_DIRECTIONS FOR THIS TASK:_
Reproduce the material that follows, please, but only from its first line to the line containing "formed by two", inclusive.

⁂

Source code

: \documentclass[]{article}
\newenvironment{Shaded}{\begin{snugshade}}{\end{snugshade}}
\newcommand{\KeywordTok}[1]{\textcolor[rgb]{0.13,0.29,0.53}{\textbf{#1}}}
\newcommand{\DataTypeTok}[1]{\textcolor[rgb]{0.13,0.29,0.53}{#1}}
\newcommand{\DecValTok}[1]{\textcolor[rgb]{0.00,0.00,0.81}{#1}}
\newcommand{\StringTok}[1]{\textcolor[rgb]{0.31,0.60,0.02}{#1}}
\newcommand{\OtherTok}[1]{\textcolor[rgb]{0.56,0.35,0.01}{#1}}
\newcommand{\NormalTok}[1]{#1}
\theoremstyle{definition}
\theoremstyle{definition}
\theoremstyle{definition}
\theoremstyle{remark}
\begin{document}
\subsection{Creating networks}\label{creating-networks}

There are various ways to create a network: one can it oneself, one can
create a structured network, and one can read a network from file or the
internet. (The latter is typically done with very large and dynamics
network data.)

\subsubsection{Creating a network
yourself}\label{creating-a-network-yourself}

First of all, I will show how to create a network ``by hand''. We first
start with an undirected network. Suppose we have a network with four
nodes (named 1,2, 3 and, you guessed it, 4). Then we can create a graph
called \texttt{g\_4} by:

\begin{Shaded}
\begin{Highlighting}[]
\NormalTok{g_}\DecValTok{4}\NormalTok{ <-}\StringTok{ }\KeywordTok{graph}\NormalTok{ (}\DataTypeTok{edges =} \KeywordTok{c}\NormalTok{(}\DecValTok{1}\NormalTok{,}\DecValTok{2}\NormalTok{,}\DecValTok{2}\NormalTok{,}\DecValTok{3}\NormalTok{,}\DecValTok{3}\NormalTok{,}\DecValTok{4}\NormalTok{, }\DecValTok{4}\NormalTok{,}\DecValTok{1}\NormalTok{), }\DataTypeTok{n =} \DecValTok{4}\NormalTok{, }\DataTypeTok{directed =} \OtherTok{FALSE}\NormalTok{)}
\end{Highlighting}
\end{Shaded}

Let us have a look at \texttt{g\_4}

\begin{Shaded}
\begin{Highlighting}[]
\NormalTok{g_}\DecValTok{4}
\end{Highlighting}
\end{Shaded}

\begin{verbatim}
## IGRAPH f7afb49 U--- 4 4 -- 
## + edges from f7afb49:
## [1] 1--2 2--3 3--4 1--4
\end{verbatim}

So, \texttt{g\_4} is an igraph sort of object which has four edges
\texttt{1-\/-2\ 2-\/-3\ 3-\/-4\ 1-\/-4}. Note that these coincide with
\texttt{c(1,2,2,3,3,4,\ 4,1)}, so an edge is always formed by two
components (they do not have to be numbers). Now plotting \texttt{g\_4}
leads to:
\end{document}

⁂

_RESULT FOR THIS EXERCISE:_
Source code

: \documentclass[]{article}
\newenvironment{Shaded}{\begin{snugshade}}{\end{snugshade}}
\newcommand{\KeywordTok}[1]{\textcolor[rgb]{0.13,0.29,0.53}{\textbf{#1}}}
\newcommand{\DataTypeTok}[1]{\textcolor[rgb]{0.13,0.29,0.53}{#1}}
\newcommand{\DecValTok}[1]{\textcolor[rgb]{0.00,0.00,0.81}{#1}}
\newcommand{\StringTok}[1]{\textcolor[rgb]{0.31,0.60,0.02}{#1}}
\newcommand{\OtherTok}[1]{\textcolor[rgb]{0.56,0.35,0.01}{#1}}
\newcommand{\NormalTok}[1]{#1}
\theoremstyle{definition}
\theoremstyle{definition}
\theoremstyle{definition}
\theoremstyle{remark}
\begin{document}
\subsection{Creating networks}\label{creating-networks}

There are various ways to create a network: one can it oneself, one can
create a structured network, and one can read a network from file or the
internet. (The latter is typically done with very large and dynamics
network data.)

\subsubsection{Creating a network
yourself}\label{creating-a-network-yourself}

First of all, I will show how to create a network ``by hand''. We first
start with an undirected network. Suppose we have a network with four
nodes (named 1,2, 3 and, you guessed it, 4). Then we can create a graph
called \texttt{g\_4} by:

\begin{Shaded}
\begin{Highlighting}[]
\NormalTok{g_}\DecValTok{4}\NormalTok{ <-}\StringTok{ }\KeywordTok{graph}\NormalTok{ (}\DataTypeTok{edges =} \KeywordTok{c}\NormalTok{(}\DecValTok{1}\NormalTok{,}\DecValTok{2}\NormalTok{,}\DecValTok{2}\NormalTok{,}\DecValTok{3}\NormalTok{,}\DecValTok{3}\NormalTok{,}\DecValTok{4}\NormalTok{, }\DecValTok{4}\NormalTok{,}\DecValTok{1}\NormalTok{), }\DataTypeTok{n =} \DecValTok{4}\NormalTok{, }\DataTypeTok{directed =} \OtherTok{FALSE}\NormalTok{)}
\end{Highlighting}
\end{Shaded}

Let us have a look at \texttt{g\_4}

\begin{Shaded}
\begin{Highlighting}[]
\NormalTok{g_}\DecValTok{4}
\end{Highlighting}
\end{Shaded}

\begin{verbatim}
## IGRAPH f7afb49 U--- 4 4 -- 
## + edges from f7afb49:
## [1] 1--2 2--3 3--4 1--4
\end{verbatim}

So, \texttt{g\_4} is an igraph sort of object which has four edges
\texttt{1-\/-2\ 2-\/-3\ 3-\/-4\ 1-\/-4}. Note that these coincide with
\texttt{c(1,2,2,3,3,4,\ 4,1)}, so an edge is always formed by two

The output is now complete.